**Aim of the exercise**
Give back every record verbatim, but not the pictures.

**Supplied material**
● ● ●

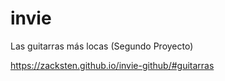 # invie
Las guitarras más locas
(Segundo Proyecto)

https://zacksten.github.io/invie-github/#guitarras
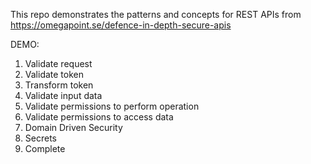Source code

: This repo demonstrates the patterns and concepts for REST APIs from 
https://omegapoint.se/defence-in-depth-secure-apis

DEMO:
1. Validate request
2. Validate token
3. Transform token
4. Validate input data
5. Validate permissions to perform operation
6. Validate permissions to access data
7. Domain Driven Security
8. Secrets
9. Complete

● ● ●

**Worked solution**
 # invie
Las guitarras más locas
(Segundo Proyecto)

https://zacksten.github.io/invie-github/#guitarras
Source code

: This repo demonstrates the patterns and concepts for REST APIs from 
https://omegapoint.se/defence-in-depth-secure-apis

DEMO:
1. Validate request
2. Validate token
3. Transform token
4. Validate input data
5. Validate permissions to perform operation
6. Validate permissions to access data
7. Domain Driven Security
8. Secrets
9. Complete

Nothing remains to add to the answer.